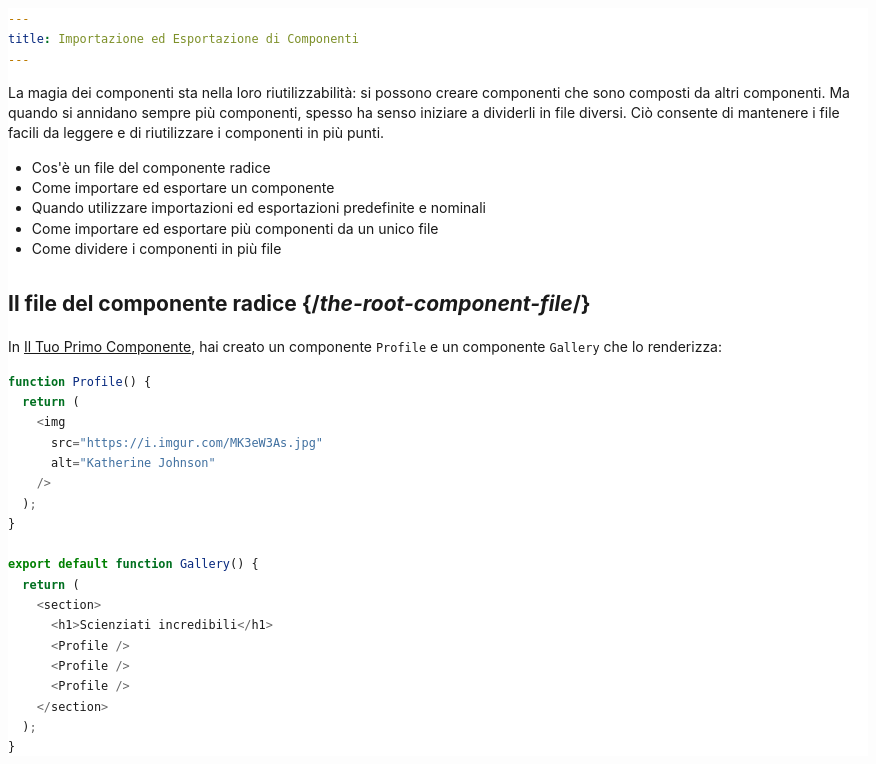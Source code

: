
 ```yaml
---
title: Importazione ed Esportazione di Componenti
---
```


<Intro>

La magia dei componenti sta nella loro riutilizzabilità: si possono creare componenti che sono composti da altri componenti. Ma quando si annidano sempre più componenti, spesso ha senso iniziare a dividerli in file diversi. Ciò consente di mantenere i file facili da leggere e di riutilizzare i componenti in più punti.

</Intro>

<YouWillLearn>

* Cos'è un file del componente radice
* Come importare ed esportare un componente
* Quando utilizzare importazioni ed esportazioni predefinite e nominali
* Come importare ed esportare più componenti da un unico file
* Come dividere i componenti in più file

</YouWillLearn>

## Il file del componente radice {/*the-root-component-file*/}

In [Il Tuo Primo Componente](/learn/your-first-component), hai creato un componente `Profile` e un componente `Gallery` che lo renderizza:

<Sandpack>

```js
function Profile() {
  return (
    <img
      src="https://i.imgur.com/MK3eW3As.jpg"
      alt="Katherine Johnson"
    />
  );
}

export default function Gallery() {
  return (
    <section>
      <h1>Scienziati incredibili</h1>
      <Profile />
      <Profile />
      <Profile />
    </section>
  );
}
```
◇ ◇ ◇
» What is required:
Once the line containing "In [Il Tuo Primo" is found, please retype it and every remaining line of the listing above, exactly, with nothing else.

» Result:
In [Il Tuo Primo Componente](/learn/your-first-component), hai creato un componente `Profile` e un componente `Gallery` che lo renderizza:

<Sandpack>

```js
function Profile() {
  return (
    <img
      src="https://i.imgur.com/MK3eW3As.jpg"
      alt="Katherine Johnson"
    />
  );
}

export default function Gallery() {
  return (
    <section>
      <h1>Scienziati incredibili</h1>
      <Profile />
      <Profile />
      <Profile />
    </section>
  );
}
```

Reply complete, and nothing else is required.